Task to carry out: Transcribe each record exactly as it appears.

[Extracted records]
——

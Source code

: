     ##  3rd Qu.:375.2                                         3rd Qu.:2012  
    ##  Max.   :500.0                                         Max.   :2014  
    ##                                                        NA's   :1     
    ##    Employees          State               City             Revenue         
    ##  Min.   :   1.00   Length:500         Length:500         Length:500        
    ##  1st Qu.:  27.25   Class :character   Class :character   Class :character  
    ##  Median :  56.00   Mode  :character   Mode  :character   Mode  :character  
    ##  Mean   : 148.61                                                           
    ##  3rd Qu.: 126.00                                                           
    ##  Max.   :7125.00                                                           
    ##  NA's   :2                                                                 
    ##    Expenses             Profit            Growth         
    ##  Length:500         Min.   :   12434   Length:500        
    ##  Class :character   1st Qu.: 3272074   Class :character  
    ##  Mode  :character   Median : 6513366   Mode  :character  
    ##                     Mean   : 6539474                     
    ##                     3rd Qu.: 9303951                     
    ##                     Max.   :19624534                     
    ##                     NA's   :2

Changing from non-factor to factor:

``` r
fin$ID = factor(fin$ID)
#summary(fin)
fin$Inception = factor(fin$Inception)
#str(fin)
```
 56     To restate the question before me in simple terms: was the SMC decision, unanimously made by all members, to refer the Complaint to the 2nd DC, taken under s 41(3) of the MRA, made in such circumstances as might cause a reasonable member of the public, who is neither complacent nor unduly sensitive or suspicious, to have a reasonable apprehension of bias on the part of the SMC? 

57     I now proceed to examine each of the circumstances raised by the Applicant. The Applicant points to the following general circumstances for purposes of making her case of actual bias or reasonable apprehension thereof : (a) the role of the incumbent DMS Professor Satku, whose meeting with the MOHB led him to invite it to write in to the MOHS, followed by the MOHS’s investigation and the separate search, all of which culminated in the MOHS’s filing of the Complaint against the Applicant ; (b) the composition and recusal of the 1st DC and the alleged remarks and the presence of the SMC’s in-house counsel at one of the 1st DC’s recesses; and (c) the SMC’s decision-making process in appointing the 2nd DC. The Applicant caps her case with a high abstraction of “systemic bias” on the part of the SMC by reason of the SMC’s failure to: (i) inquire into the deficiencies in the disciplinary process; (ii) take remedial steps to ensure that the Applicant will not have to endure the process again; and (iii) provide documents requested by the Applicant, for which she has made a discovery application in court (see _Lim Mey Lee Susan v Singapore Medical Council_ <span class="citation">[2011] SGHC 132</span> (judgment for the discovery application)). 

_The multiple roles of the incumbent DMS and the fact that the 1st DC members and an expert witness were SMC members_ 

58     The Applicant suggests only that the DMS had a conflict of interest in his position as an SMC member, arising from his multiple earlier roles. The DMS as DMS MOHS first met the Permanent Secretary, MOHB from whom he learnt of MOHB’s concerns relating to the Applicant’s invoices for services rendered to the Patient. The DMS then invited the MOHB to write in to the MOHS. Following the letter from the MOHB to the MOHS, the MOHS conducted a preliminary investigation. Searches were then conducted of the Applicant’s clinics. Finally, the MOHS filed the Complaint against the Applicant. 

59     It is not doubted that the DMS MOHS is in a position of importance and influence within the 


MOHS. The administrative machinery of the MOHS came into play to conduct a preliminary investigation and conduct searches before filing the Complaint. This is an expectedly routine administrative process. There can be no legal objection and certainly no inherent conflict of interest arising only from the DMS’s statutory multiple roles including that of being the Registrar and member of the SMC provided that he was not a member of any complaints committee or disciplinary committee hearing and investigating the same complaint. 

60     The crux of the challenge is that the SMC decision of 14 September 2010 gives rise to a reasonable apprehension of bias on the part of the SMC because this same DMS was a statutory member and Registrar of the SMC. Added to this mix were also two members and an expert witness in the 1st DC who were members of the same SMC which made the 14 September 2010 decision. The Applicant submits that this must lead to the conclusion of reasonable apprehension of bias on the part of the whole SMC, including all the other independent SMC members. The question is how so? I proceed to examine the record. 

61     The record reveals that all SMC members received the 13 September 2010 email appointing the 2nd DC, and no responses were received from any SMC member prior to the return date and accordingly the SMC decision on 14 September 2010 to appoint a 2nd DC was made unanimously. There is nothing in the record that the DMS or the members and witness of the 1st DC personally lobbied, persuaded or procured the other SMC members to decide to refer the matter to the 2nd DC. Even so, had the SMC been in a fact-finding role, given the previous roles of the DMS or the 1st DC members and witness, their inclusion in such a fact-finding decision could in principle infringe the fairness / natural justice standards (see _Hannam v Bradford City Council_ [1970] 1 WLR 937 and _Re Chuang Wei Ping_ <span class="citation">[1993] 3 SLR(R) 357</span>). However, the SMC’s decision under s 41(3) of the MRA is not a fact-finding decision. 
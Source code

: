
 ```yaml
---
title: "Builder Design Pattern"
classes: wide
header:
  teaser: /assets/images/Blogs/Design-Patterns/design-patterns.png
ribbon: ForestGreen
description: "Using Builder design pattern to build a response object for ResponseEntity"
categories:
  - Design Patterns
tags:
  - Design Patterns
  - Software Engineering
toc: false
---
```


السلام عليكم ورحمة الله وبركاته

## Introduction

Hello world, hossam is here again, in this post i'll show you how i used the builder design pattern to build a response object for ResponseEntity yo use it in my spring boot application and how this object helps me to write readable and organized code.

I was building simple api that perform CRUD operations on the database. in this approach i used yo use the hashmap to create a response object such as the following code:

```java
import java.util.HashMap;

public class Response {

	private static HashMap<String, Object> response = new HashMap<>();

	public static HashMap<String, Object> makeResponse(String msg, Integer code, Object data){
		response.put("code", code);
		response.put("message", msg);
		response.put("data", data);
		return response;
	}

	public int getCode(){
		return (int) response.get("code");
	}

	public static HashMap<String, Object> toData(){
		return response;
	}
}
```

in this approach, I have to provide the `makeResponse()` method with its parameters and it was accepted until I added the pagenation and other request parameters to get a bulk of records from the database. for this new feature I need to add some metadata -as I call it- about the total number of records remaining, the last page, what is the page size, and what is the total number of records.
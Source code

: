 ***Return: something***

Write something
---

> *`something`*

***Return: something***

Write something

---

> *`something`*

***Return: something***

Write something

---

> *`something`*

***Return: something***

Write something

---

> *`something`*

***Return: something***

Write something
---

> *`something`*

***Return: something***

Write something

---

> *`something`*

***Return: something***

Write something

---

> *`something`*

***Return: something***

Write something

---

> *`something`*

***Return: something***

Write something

——

Solved problem:
Source code

:     ##  3rd Qu.:375.2                                         3rd Qu.:2012  
    ##  Max.   :500.0                                         Max.   :2014  
    ##                                                        NA's   :1     
    ##    Employees          State               City             Revenue         
    ##  Min.   :   1.00   Length:500         Length:500         Length:500        
    ##  1st Qu.:  27.25   Class :character   Class :character   Class :character  
    ##  Median :  56.00   Mode  :character   Mode  :character   Mode  :character  
    ##  Mean   : 148.61                                                           
    ##  3rd Qu.: 126.00                                                           
    ##  Max.   :7125.00                                                           
    ##  NA's   :2                                                                 
    ##    Expenses             Profit            Growth         
    ##  Length:500         Min.   :   12434   Length:500        
    ##  Class :character   1st Qu.: 3272074   Class :character  
    ##  Mode  :character   Median : 6513366   Mode  :character  
    ##                     Mean   : 6539474                     
    ##                     3rd Qu.: 9303951                     
    ##                     Max.   :19624534                     
    ##                     NA's   :2

Changing from non-factor to factor:

``` r
fin$ID = factor(fin$ID)
#summary(fin)
fin$Inception = factor(fin$Inception)
#str(fin)
```
 56     To restate the question before me in simple terms: was the SMC decision, unanimously made by all members, to refer the Complaint to the 2nd DC, taken under s 41(3) of the MRA, made in such circumstances as might cause a reasonable member of the public, who is neither complacent nor unduly sensitive or suspicious, to have a reasonable apprehension of bias on the part of the SMC? 

57     I now proceed to examine each of the circumstances raised by the Applicant. The Applicant points to the following general circumstances for purposes of making her case of actual bias or reasonable apprehension thereof : (a) the role of the incumbent DMS Professor Satku, whose meeting with the MOHB led him to invite it to write in to the MOHS, followed by the MOHS’s investigation and the separate search, all of which culminated in the MOHS’s filing of the Complaint against the Applicant ; (b) the composition and recusal of the 1st DC and the alleged remarks and the presence of the SMC’s in-house counsel at one of the 1st DC’s recesses; and (c) the SMC’s decision-making process in appointing the 2nd DC. The Applicant caps her case with a high abstraction of “systemic bias” on the part of the SMC by reason of the SMC’s failure to: (i) inquire into the deficiencies in the disciplinary process; (ii) take remedial steps to ensure that the Applicant will not have to endure the process again; and (iii) provide documents requested by the Applicant, for which she has made a discovery application in court (see _Lim Mey Lee Susan v Singapore Medical Council_ <span class="citation">[2011] SGHC 132</span> (judgment for the discovery application)). 

_The multiple roles of the incumbent DMS and the fact that the 1st DC members and an expert witness were SMC members_ 

58     The Applicant suggests only that the DMS had a conflict of interest in his position as an SMC member, arising from his multiple earlier roles. The DMS as DMS MOHS first met the Permanent Secretary, MOHB from whom he learnt of MOHB’s concerns relating to the Applicant’s invoices for services rendered to the Patient. The DMS then invited the MOHB to write in to the MOHS. Following the letter from the MOHB to the MOHS, the MOHS conducted a preliminary investigation. Searches were then conducted of the Applicant’s clinics. Finally, the MOHS filed the Complaint against the Applicant. 

59     It is not doubted that the DMS MOHS is in a position of importance and influence within the 


MOHS. The administrative machinery of the MOHS came into play to conduct a preliminary investigation and conduct searches before filing the Complaint. This is an expectedly routine administrative process. There can be no legal objection and certainly no inherent conflict of interest arising only from the DMS’s statutory multiple roles including that of being the Registrar and member of the SMC provided that he was not a member of any complaints committee or disciplinary committee hearing and investigating the same complaint. 

60     The crux of the challenge is that the SMC decision of 14 September 2010 gives rise to a reasonable apprehension of bias on the part of the SMC because this same DMS was a statutory member and Registrar of the SMC. Added to this mix were also two members and an expert witness in the 1st DC who were members of the same SMC which made the 14 September 2010 decision. The Applicant submits that this must lead to the conclusion of reasonable apprehension of bias on the part of the whole SMC, including all the other independent SMC members. The question is how so? I proceed to examine the record. 

61     The record reveals that all SMC members received the 13 September 2010 email appointing the 2nd DC, and no responses were received from any SMC member prior to the return date and accordingly the SMC decision on 14 September 2010 to appoint a 2nd DC was made unanimously. There is nothing in the record that the DMS or the members and witness of the 1st DC personally lobbied, persuaded or procured the other SMC members to decide to refer the matter to the 2nd DC. Even so, had the SMC been in a fact-finding role, given the previous roles of the DMS or the 1st DC members and witness, their inclusion in such a fact-finding decision could in principle infringe the fairness / natural justice standards (see _Hannam v Bradford City Council_ [1970] 1 WLR 937 and _Re Chuang Wei Ping_ <span class="citation">[1993] 3 SLR(R) 357</span>). However, the SMC’s decision under s 41(3) of the MRA is not a fact-finding decision. 
Source code

:
 ```yaml
---
title: "Builder Design Pattern"
classes: wide
header:
  teaser: /assets/images/Blogs/Design-Patterns/design-patterns.png
ribbon: ForestGreen
description: "Using Builder design pattern to build a response object for ResponseEntity"
categories:
  - Design Patterns
tags:
  - Design Patterns
  - Software Engineering
toc: false
---
```


السلام عليكم ورحمة الله وبركاته

## Introduction

Hello world, hossam is here again, in this post i'll show you how i used the builder design pattern to build a response object for ResponseEntity yo use it in my spring boot application and how this object helps me to write readable and organized code.

I was building simple api that perform CRUD operations on the database. in this approach i used yo use the hashmap to create a response object such as the following code:

```java
import java.util.HashMap;

public class Response {

	private static HashMap<String, Object> response = new HashMap<>();

	public static HashMap<String, Object> makeResponse(String msg, Integer code, Object data){
		response.put("code", code);
		response.put("message", msg);
		response.put("data", data);
		return response;
	}

	public int getCode(){
		return (int) response.get("code");
	}

	public static HashMap<String, Object> toData(){
		return response;
	}
}
```

in this approach, I have to provide the `makeResponse()` method with its parameters and it was accepted until I added the pagenation and other request parameters to get a bulk of records from the database. for this new feature I need to add some metadata -as I call it- about the total number of records remaining, the last page, what is the page size, and what is the total number of records.
Source code

: ***Return: something***

Write something
---

> *`something`*

***Return: something***

Write something

---

> *`something`*

***Return: something***

Write something

---

> *`something`*

***Return: something***

Write something

---

> *`something`*

***Return: something***

Write something
---

> *`something`*

***Return: something***

Write something

---

> *`something`*

***Return: something***

Write something

---

> *`something`*

***Return: something***

Write something

---

> *`something`*

***Return: something***

Write something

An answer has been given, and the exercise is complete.